Purple Paper - side-sheet - learning machines - XII - the sealed reveal

The Commitment Box - sealed verdicts, simultaneous reveal

Two witnesses judge the same question. The trap: if the second can see the first before deciding, it can copy it - "they agree!" - and the agreement is worthless, an echo wearing a second face. The fix isn't a Schrödinger box that hides the answer; it's a commitment box: each seals its verdict blind, then both open at once. Sealing makes agreement mean something, because you can't echo what you committed before hearing.
peek -> agreement rises, evidence collapses (manufactured consensus) · commit -> agreement is Bayesian evidence · verified: committed agreement = s²/(s²+(1-s)²), peeked agreement = base rate

The box - seal blind, or let the second peek

Each item has a hidden truth. Two witnesses judge with skill you set. In COMMIT, both seal blind and reveal together. In PEEK, witness B sees A's verdict first - and (with the adversary on) just copies it. Watch the two live traces: P(correct | they agree) - the actual value of consensus - against the base skill line. Under commit it lifts above. Under peek, agreement shoots up while the line drops back to base: more consensus, zero evidence.

two sealed verdicts opening together · in PEEK, B's eye-beam reads A before sealing
agreement rate · P(correct | agree) · base skill (what one witness alone gives)
--
agreement
--
P(correct|agree)
--
evidential lift
--
wrong admitted
AGREEMENT IS EVIDENCE
Committed and blind: when both independently land on the same answer, it's much more likely right than either alone. Agreement lifts above the base line - real evidence.

Where it stands

Not Schrödinger's box - that hides the answer and launders the disagreement, the exact move the whole series refuses. This is a commitment box: seal blind, reveal together. Real mechanism, real place.

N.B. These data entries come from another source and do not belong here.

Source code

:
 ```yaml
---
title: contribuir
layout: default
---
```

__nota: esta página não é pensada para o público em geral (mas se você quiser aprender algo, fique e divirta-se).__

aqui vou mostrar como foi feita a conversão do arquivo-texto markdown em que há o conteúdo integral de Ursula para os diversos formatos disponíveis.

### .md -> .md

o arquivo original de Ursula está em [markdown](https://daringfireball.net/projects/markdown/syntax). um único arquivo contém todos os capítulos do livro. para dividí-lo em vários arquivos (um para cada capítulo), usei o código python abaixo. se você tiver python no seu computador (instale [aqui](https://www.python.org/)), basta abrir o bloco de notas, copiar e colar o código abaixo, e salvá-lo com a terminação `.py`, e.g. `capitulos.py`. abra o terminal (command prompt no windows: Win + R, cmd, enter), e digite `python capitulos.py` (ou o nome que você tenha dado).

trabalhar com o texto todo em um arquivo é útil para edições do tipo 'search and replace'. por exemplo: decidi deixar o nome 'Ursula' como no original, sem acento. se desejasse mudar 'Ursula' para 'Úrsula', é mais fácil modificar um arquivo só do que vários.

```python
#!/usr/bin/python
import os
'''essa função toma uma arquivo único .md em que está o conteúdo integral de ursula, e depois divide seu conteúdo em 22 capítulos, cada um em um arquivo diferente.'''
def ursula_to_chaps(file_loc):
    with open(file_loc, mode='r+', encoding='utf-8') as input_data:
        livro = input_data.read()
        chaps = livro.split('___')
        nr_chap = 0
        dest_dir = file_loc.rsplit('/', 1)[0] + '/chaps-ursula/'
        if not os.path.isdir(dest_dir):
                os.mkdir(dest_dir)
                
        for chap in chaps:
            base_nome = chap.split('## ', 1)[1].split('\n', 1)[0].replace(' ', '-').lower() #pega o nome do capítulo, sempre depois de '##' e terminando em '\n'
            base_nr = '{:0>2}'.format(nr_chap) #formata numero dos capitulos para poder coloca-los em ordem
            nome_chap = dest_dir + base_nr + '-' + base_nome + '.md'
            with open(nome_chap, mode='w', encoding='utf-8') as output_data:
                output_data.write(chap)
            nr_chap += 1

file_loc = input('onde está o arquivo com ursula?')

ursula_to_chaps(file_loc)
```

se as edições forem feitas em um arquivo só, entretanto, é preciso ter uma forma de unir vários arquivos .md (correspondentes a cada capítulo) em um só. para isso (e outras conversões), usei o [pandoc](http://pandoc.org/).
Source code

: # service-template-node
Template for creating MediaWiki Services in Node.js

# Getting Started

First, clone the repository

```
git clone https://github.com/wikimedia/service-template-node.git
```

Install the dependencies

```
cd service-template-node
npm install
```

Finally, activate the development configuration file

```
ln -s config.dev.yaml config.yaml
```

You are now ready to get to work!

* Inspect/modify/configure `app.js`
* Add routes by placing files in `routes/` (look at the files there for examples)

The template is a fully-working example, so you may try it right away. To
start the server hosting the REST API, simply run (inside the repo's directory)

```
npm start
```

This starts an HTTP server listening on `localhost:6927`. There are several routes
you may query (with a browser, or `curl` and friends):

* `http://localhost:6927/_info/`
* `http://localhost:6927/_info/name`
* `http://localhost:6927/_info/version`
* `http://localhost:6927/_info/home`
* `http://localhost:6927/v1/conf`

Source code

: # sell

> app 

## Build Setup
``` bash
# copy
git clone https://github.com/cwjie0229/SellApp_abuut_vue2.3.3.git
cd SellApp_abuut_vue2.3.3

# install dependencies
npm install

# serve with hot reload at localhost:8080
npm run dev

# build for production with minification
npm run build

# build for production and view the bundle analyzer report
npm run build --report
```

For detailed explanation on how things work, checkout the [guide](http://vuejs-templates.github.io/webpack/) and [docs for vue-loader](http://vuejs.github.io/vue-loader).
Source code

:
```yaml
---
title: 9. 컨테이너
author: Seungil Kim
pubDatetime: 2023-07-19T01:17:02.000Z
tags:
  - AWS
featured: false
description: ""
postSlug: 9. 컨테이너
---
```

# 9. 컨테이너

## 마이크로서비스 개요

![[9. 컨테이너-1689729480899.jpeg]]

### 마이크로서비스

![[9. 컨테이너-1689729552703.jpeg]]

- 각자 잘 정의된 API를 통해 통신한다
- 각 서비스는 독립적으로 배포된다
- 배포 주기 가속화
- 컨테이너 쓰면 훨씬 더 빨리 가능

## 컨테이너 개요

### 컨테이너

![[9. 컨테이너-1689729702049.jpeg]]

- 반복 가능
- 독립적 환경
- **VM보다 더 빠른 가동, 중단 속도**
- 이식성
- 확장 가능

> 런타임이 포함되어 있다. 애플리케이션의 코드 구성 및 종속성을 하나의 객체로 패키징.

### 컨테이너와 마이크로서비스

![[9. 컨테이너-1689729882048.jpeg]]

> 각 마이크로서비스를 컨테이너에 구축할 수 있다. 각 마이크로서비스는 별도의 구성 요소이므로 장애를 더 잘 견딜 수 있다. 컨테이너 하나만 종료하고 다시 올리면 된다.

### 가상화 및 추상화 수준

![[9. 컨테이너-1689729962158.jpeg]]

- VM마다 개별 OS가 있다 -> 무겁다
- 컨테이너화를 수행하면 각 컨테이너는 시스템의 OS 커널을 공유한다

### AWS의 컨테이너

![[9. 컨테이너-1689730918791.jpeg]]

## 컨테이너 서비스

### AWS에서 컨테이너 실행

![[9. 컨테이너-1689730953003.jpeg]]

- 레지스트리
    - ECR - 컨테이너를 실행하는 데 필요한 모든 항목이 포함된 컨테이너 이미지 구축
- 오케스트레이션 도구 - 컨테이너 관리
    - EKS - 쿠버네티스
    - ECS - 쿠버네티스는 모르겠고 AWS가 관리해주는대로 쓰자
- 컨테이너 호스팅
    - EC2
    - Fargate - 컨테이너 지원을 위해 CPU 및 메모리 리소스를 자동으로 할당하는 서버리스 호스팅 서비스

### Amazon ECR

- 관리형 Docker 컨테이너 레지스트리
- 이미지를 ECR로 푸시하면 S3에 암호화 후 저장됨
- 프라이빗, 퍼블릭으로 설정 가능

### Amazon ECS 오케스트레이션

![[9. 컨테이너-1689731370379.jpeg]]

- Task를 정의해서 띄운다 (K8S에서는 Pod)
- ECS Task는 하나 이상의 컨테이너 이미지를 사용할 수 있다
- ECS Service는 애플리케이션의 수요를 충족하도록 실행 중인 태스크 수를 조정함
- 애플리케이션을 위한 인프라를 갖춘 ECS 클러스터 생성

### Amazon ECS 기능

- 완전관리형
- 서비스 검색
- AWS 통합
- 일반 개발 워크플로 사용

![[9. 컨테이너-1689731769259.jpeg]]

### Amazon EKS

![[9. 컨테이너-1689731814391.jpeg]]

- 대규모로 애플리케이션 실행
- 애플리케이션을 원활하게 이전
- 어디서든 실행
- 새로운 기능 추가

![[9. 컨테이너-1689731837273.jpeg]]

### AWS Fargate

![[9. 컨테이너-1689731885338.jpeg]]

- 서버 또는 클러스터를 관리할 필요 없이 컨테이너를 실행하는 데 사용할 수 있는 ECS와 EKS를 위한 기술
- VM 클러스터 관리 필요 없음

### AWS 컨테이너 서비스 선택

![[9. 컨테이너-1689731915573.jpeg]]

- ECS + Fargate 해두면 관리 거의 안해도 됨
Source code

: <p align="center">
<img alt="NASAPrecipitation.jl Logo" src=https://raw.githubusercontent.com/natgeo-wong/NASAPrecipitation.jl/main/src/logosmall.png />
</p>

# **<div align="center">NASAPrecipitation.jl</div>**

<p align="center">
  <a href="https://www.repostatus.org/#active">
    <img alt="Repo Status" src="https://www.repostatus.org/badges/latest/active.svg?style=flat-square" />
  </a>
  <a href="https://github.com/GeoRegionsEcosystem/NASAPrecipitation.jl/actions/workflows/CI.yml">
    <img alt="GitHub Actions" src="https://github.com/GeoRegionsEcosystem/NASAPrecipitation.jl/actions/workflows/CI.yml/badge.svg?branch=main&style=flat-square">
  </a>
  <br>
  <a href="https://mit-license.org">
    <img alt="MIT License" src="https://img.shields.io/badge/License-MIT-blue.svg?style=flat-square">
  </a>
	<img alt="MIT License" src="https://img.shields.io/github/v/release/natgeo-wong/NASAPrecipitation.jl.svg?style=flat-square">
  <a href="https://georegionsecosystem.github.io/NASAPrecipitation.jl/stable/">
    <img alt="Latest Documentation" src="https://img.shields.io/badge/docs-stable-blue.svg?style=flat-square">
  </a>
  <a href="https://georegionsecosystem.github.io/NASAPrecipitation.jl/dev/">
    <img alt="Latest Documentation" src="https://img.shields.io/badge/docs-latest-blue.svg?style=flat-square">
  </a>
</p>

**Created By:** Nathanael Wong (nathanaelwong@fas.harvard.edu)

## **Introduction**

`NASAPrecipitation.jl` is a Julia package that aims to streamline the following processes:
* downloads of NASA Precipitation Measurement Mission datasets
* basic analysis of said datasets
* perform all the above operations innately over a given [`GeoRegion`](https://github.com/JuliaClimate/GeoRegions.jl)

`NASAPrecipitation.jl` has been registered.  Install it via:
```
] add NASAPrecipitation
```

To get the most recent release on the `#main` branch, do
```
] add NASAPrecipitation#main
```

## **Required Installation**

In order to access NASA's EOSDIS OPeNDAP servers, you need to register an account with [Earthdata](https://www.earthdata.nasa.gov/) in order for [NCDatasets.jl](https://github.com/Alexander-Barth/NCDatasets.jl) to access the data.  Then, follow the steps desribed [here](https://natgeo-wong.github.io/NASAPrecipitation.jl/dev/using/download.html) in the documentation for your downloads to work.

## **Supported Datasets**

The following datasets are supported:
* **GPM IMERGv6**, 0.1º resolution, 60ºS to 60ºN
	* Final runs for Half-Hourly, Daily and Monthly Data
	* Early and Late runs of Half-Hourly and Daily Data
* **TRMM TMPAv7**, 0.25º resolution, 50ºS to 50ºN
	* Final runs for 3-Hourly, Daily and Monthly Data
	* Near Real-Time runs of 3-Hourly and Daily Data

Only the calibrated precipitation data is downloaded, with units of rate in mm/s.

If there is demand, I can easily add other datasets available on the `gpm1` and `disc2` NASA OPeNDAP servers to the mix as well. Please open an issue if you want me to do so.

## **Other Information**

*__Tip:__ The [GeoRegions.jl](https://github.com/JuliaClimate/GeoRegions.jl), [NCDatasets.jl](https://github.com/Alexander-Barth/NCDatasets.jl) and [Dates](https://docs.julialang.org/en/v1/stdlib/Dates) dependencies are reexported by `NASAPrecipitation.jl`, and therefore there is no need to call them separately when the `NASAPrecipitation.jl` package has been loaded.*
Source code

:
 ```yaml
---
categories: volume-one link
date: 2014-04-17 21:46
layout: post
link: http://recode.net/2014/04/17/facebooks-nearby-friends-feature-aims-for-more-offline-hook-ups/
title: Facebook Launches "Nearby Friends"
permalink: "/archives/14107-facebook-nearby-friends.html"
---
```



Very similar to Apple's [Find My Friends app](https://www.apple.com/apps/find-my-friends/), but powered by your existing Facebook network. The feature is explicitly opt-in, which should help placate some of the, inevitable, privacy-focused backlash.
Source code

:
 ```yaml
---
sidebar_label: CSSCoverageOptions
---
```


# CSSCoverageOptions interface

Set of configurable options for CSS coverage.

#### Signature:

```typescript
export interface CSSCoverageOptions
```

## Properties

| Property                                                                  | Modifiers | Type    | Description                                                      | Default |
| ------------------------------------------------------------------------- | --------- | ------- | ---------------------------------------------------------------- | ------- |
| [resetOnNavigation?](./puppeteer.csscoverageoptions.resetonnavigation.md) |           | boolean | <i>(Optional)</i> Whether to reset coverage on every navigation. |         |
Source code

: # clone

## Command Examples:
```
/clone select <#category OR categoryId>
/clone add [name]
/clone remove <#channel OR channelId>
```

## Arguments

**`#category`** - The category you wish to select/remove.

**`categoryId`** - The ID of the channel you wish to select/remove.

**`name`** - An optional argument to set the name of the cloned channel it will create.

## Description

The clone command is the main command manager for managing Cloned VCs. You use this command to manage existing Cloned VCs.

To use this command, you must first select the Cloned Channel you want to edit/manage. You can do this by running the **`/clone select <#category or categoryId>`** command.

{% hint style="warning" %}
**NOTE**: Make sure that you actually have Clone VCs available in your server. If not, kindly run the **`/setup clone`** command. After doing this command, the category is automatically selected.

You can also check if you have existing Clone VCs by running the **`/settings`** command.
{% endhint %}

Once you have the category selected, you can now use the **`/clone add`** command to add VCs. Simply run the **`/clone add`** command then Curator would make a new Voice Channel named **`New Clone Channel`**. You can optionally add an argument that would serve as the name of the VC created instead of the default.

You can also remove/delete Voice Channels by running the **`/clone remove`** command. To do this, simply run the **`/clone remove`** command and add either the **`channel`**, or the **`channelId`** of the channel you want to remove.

The primitive is old. Commit-then-reveal is textbook cryptography - a locked box that's hiding (you can't peek) and binding (you can't change it after) - the foundation of zero-knowledge proofs, sealed-bid auctions, and coin-flipping by telephone (1981). The reason it works is a known soundness rule: without commitment, a party can choose its answer after seeing the challenge and cheat. That rule, verified here, is exactly why peeking fakes agreement.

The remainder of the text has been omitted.